Top of Listed records

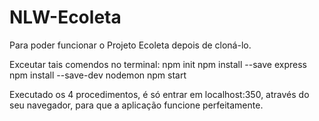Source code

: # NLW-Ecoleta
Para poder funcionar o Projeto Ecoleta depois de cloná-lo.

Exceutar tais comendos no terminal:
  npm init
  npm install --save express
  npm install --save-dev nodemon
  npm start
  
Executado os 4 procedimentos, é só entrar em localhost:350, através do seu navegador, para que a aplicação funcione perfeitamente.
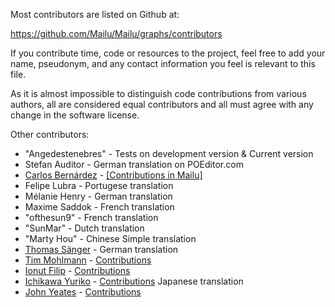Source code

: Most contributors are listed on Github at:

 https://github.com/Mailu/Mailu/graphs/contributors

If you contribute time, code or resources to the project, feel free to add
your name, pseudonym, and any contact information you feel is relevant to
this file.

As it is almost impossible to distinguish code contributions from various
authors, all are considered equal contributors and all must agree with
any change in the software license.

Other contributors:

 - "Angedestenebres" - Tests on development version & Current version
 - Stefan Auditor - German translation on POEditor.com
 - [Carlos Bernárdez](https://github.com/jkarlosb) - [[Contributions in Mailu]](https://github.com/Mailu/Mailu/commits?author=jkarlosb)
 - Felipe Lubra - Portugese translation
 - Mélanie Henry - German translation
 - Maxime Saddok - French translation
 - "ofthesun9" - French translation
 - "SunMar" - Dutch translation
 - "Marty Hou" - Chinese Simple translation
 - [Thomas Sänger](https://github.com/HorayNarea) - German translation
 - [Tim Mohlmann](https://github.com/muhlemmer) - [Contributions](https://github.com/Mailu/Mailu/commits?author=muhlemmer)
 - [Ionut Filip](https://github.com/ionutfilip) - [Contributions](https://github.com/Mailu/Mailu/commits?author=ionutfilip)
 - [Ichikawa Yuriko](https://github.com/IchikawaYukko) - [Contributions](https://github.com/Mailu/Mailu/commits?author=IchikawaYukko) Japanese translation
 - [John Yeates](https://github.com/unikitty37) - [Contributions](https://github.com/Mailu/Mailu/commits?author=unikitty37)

Bottom of Listed records
Top of Listed records

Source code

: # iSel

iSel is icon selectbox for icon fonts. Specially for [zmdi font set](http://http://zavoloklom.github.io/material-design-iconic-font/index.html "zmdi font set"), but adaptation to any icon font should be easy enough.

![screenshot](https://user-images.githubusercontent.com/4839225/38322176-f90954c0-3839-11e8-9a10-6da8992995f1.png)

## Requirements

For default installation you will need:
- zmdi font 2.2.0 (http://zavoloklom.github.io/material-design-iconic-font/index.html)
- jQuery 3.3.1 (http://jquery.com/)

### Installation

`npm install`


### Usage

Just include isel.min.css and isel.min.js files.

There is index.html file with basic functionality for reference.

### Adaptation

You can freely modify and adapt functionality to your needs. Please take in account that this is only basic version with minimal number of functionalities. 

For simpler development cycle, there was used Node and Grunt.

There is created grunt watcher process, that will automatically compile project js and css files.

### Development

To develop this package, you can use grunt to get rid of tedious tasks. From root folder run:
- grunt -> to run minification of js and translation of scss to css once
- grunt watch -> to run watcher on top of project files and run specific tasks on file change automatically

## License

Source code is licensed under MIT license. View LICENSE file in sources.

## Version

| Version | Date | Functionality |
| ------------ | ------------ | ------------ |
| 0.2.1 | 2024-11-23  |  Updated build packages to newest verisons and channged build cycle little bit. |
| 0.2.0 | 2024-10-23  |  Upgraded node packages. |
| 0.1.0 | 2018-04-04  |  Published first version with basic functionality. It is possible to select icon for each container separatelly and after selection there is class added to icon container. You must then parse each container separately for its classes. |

Bottom of Listed records
Top of Listed records

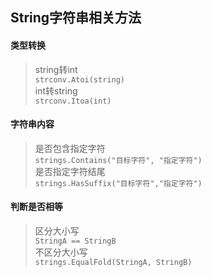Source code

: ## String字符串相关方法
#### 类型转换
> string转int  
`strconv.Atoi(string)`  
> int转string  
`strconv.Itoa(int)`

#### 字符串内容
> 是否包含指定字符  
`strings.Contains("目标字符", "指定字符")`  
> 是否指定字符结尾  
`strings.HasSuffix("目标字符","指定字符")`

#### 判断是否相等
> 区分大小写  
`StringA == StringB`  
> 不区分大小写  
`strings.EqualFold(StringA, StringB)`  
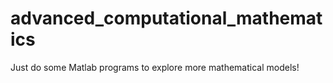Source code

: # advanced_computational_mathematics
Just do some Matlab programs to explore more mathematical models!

Bottom of Listed records

• _Required work_
From the records above, retype only the lines starting at the line that contains "- Mélanie Henry - German translation" and ending at the line that contains "- [John Yeates](https://github.com/unikitty37)", both included.

• _Solution for this exercise_
 - Mélanie Henry - German translation
 - Maxime Saddok - French translation
 - "ofthesun9" - French translation
 - "SunMar" - Dutch translation
 - "Marty Hou" - Chinese Simple translation
 - [Thomas Sänger](https://github.com/HorayNarea) - German translation
 - [Tim Mohlmann](https://github.com/muhlemmer) - [Contributions](https://github.com/Mailu/Mailu/commits?author=muhlemmer)
 - [Ionut Filip](https://github.com/ionutfilip) - [Contributions](https://github.com/Mailu/Mailu/commits?author=ionutfilip)
 - [Ichikawa Yuriko](https://github.com/IchikawaYukko) - [Contributions](https://github.com/Mailu/Mailu/commits?author=IchikawaYukko) Japanese translation
 - [John Yeates](https://github.com/unikitty37) - [Contributions](https://github.com/Mailu/Mailu/commits?author=unikitty37)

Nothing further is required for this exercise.